2018年6月5日〜6月8日鹿児島県鹿児島市(城山観光ホテル)

[1A0-02] 「手づくりの会話情報学 – 人と人工知能の未来のコミュニケーション」

西田 豊明1(1. 京都大学 大学院情報学研究科 教授/理化学研究所 革新知能統合研究センター 人とAIのコミュニケーションチーム チームリーダー)

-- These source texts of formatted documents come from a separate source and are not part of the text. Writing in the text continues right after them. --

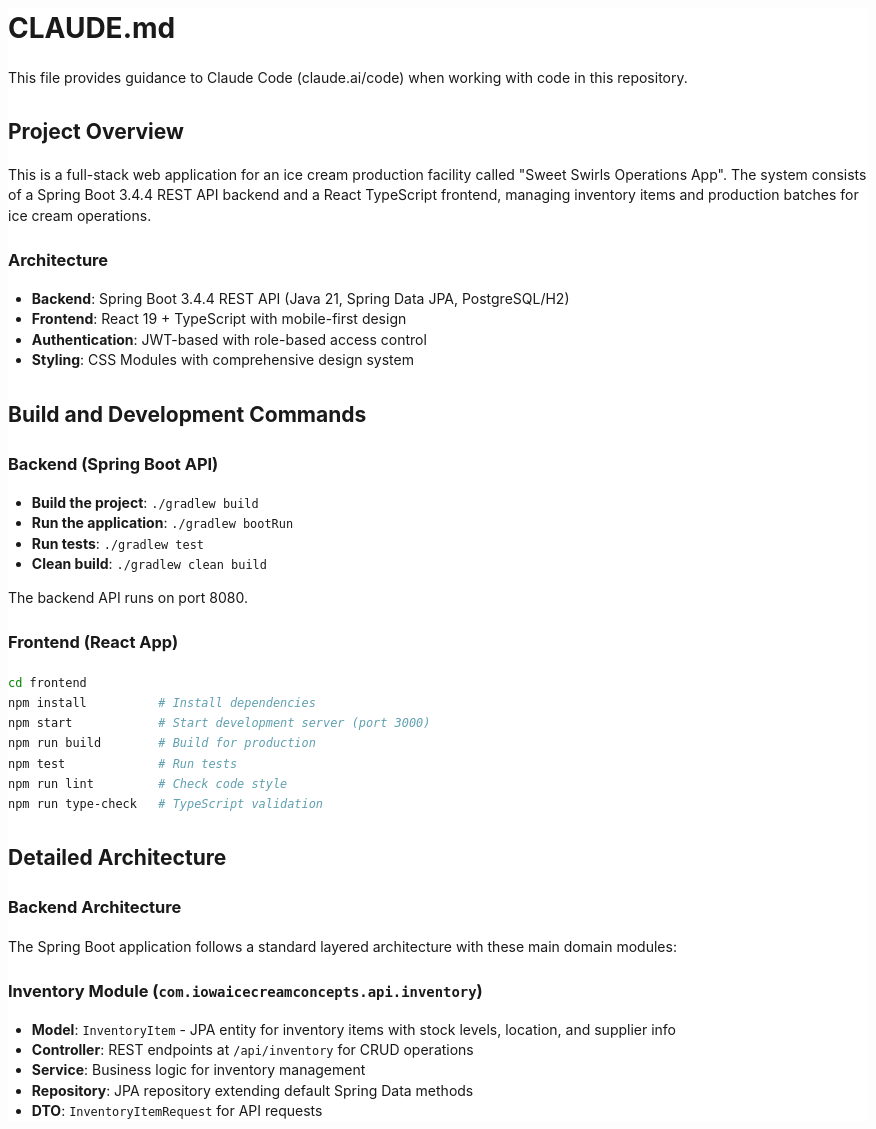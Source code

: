 # CLAUDE.md

This file provides guidance to Claude Code (claude.ai/code) when working with code in this repository.

## Project Overview

This is a full-stack web application for an ice cream production facility called "Sweet Swirls Operations App". The system consists of a Spring Boot 3.4.4 REST API backend and a React TypeScript frontend, managing inventory items and production batches for ice cream operations.

### Architecture
- **Backend**: Spring Boot 3.4.4 REST API (Java 21, Spring Data JPA, PostgreSQL/H2)
- **Frontend**: React 19 + TypeScript with mobile-first design
- **Authentication**: JWT-based with role-based access control
- **Styling**: CSS Modules with comprehensive design system

## Build and Development Commands

### Backend (Spring Boot API)
- **Build the project**: `./gradlew build`
- **Run the application**: `./gradlew bootRun` 
- **Run tests**: `./gradlew test`
- **Clean build**: `./gradlew clean build`

The backend API runs on port 8080.

### Frontend (React App)
```bash
cd frontend
npm install          # Install dependencies
npm start            # Start development server (port 3000)
npm run build        # Build for production
npm test             # Run tests
npm run lint         # Check code style
npm run type-check   # TypeScript validation
```

## Detailed Architecture

### Backend Architecture
The Spring Boot application follows a standard layered architecture with these main domain modules:

### Inventory Module (`com.iowaicecreamconcepts.api.inventory`)
- **Model**: `InventoryItem` - JPA entity for inventory items with stock levels, location, and supplier info
- **Controller**: REST endpoints at `/api/inventory` for CRUD operations
- **Service**: Business logic for inventory management
- **Repository**: JPA repository extending default Spring Data methods
- **DTO**: `InventoryItemRequest` for API requests
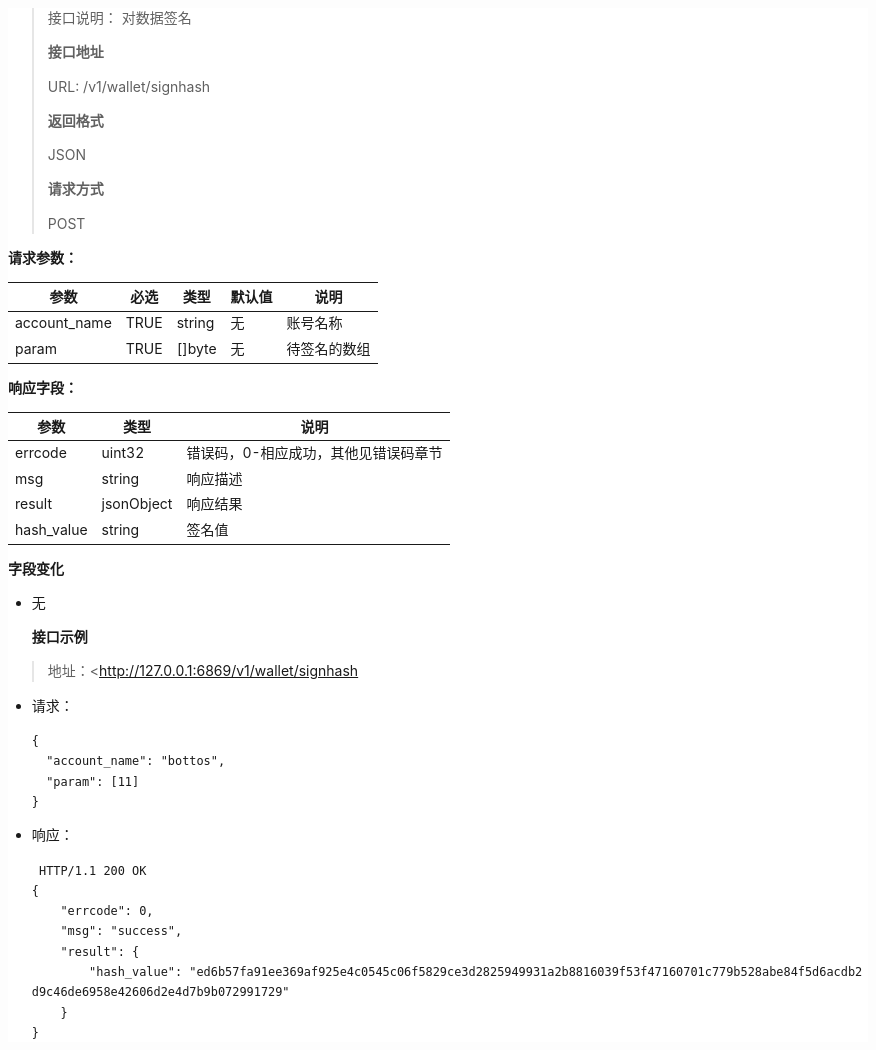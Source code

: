 > 接口说明： 对数据签名
>
> **接口地址**
>
> URL:  /v1/wallet/signhash
>
> **返回格式**
>
> JSON
>
> **请求方式**
>
> POST

**请求参数：**

| 参数         | 必选 | 类型   | 默认值 | 说明         |
| ------------ | ---- | ------ | ------ | ------------ |
| account_name | TRUE | string | 无     | 账号名称     |
| param        | TRUE | []byte | 无     | 待签名的数组 |

**响应字段：**

| 参数       | 类型       | 说明                                 |
| ---------- | ---------- | ------------------------------------ |
| errcode    | uint32     | 错误码，0-相应成功，其他见错误码章节 |
| msg        | string     | 响应描述                             |
| result     | jsonObject | 响应结果                             |
| hash_value | string     | 签名值                               |

**字段变化**

- 无

  **接口示例**

> 地址：<http://127.0.0.1:6869/v1/wallet/signhash

- 请求：

  ```
  {
  	"account_name": "bottos",
  	"param": [11]
  }
  ```

- 响应：

  ```
   HTTP/1.1 200 OK
  {
      "errcode": 0,
      "msg": "success",
      "result": {
          "hash_value": "ed6b57fa91ee369af925e4c0545c06f5829ce3d2825949931a2b8816039f53f47160701c779b528abe84f5d6acdb2d9c46de6958e42606d2e4d7b9b072991729"
      }
  }
  ```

現代の人工知能は,機械学習技術の進展により膨大な空間の中からのパターン発見能力が大幅に強化され,高度化が急速に進んでいます. 人間社会が人工知能のもたらすベネフィットを最大限に享受できるようにするためには,人間社会と人工知能がともに依拠できる共有基盤(common ground)を構築し,発展させていく手法を確立することが不可欠です. 目標とすべき共有基盤の条件として,人にとっても人工知能にとってもその内容がよく理解できること,および,人間社会のすべての構成員が自分の考えや気持ちを織り込んで相互理解を促進するための土台となることを課すのであれば,誰でも日常親しんでいる会話を通して共有基盤づくりに参加できるようにすることが必要になります. 他方,人と人が日常的に行っている会話は,非常に多くの要因が複雑に絡み合い,暗黙的な側面をたくさん含んでいますから,会話からの共有基盤づくり,および,共有基盤を理解してさまざまな応用で活用できるようにすることは,非常にチャレンジングな課題であると言えます. 現代のテクノロジーをもってしても,共有基盤づくりも会話システムづくりもかなり手づくりにならざるを得ないと考えられますが,それは必ずしもディメリットではありません. 手づくりのプロセスを通して会話について,会話に参加する人間について,そして,人工知能が会話に参加できるようになるための条件について多くのことを学ぶことができます. この講演では,会話の面白さと難しさに触れつつ会話に関わるこれまでの研究を俯瞰し,共有基盤構築と活用のための課題とアプローチ,および人工知能をはじめとするテクノロジーによる会話の拡張について議論します.